Cuando yo era niña, mi familia no asistía con regularidad a ninguna iglesia, pero mis padres manifestaban su fe en la forma cristiana en que ayudaban a los necesitados y en que nos hacían sentir su amor a cada uno de nosotros, sus hijos. Ellos formaron parte de cada etapa de mi vida con excepción de una, y ésa les produjo gran pesar porque no entendían lo que yo había encontrado ni escuchaban mi testimonio de ello.
Cuando tenía diecisiete años, unos buenos amigos me dieron a conocer la Iglesia. El Evangelio restaurado dio respuesta a preguntas que había tenido durante años, pero mis padres no quisieron saber nada de eso.

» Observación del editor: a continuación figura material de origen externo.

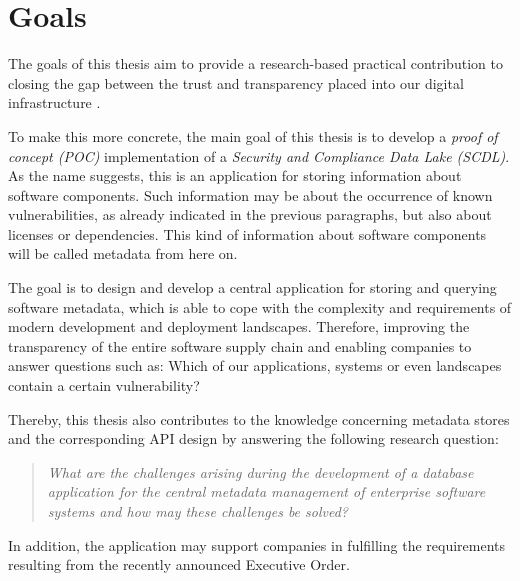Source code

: \section{Goals}
The goals of this thesis aim to provide a research-based practical contribution to closing the gap between the trust and transparency placed into our digital infrastructure \cite{ExecutiveOrderSBOM}.\par 
To make this more concrete, the main goal of this thesis is to develop a \textit{proof of concept (POC)} implementation of a \textit{Security and Compliance Data Lake (SCDL)}. As the name suggests, this is an application for storing information about software components. Such information may be about the occurrence of known vulnerabilities, as already indicated in the previous paragraphs, but also about licenses or dependencies. This kind of information about software components will be called metadata from here on.\par
The goal is to design and develop a central application for storing and querying software metadata, which is able to cope with the complexity and requirements of modern development and deployment landscapes. Therefore, improving the transparency of the entire software supply chain and enabling companies to answer questions such as: Which of our applications, systems or even landscapes contain a certain vulnerability?\par
Thereby, this thesis also contributes to the knowledge concerning metadata stores and the corresponding API design by answering the following research question:
\begin{quote}
	\emph{What are the challenges arising during the development of a database application for the central metadata management of enterprise software systems and how may these challenges be solved?}
\end{quote}

In addition, the application may support companies in fulfilling the requirements resulting from the recently announced Executive Order.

Al bautizarme en la Iglesia después de cumplir dieciocho años, la única que asistió a mi bautismo fue mi abuela que, aunque no formaba parte de los Santos de los Últimos Días, parecía entender mis necesidades espirituales; ella me aseguró que algún día mis padres iban a aceptar mi decisión.
Poco después de mi bautismo, me casé y me mudé a otra localidad con mi marido. Unos años después, les escribí a mis padres para darles la noticia de mi sellamiento en el templo y contarles del gozo que sentía y de mi nueva religión. Pero no logré interesarlos en el Evangelio. Con la muerte de mi padre, mi mamá y mi hermana menor quedaron solas.

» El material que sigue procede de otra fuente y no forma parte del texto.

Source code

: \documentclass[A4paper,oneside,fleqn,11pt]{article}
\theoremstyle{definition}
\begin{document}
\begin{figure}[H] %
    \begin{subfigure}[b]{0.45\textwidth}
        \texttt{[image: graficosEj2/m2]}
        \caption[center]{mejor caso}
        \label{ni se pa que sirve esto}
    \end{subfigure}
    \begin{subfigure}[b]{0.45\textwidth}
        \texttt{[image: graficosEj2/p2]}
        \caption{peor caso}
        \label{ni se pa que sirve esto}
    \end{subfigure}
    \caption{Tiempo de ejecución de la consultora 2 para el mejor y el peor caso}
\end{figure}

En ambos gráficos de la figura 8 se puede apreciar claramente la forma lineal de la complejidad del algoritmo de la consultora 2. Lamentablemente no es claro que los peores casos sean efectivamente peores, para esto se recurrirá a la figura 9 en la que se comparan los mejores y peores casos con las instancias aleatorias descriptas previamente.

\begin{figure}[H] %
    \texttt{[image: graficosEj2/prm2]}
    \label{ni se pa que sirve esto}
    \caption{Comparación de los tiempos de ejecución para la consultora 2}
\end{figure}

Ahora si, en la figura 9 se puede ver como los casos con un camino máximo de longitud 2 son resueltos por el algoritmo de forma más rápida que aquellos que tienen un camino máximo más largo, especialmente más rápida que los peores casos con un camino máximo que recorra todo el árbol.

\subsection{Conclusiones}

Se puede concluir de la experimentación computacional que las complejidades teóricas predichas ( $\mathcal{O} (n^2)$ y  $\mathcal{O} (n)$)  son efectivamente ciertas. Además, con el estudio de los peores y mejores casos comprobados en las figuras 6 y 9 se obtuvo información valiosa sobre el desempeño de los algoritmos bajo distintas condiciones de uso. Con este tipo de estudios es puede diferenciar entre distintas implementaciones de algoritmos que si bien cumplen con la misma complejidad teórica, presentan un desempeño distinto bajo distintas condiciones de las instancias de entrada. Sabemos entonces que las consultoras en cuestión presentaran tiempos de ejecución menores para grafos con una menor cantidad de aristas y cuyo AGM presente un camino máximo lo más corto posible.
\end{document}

Al detenerse la fila de autos, mis pensamientos se interrumpieron. Noté que a la izquierda había un monumento rodeado de plantas. Algo que estaba grabado en la piedra nos llamó la atención, pero continuamos hacia el lugar del entierro sin leerlo.
Después que terminó el servicio, expresamos gratitud a los amigos y a los familiares que nos acompañaban, y nos despedimos de ellos. Luego, mi esposo, mi madre y yo fuimos caminando hasta aquel monumento, en el cual estaba grabado un pasaje de las Escrituras que iba a cambiar a mi familia para siempre: “Porque, he aquí, ésta es mi obra y mi gloria: Llevar a cabo la inmortalidad y la vida eterna del hombre” (Moisés 1:39).
Por primera vez, catorce años después de mi bautismo y confirmación, mi madre me hizo preguntas. Gracias al Evangelio restaurado, pude darle las respuestas. Al poco tiempo, ella y mi hermana fueron bautizadas y confirmadas. Poco más de un año después, terminamos la obra del templo por mi papá.
Han pasado más de treinta años desde aquel día en el cementerio; durante ese tiempo, otros miembros de nuestra familia han sido sellados en el templo. Mi madre llegó a ser presidenta de la Sociedad de Socorro y prestó servicio dedicado durante varios años. Mi hermana se casó, tuvo hijos y también ha prestado muchos años de servicio como líder de Laureles, presidenta de las Mujeres Jóvenes y empleada de los Servicios para la Familia SUD.
Todo tiene su tiempo, incluso tiempo de gozo y tiempo de tristeza. Estoy agradecida por saber que las oraciones son contestadas en el debido tiempo de Dios y que las Escrituras nos ofrecen palabras de vida cuando las escudriñamos, meditamos en ellas y las compartimos unos con otros.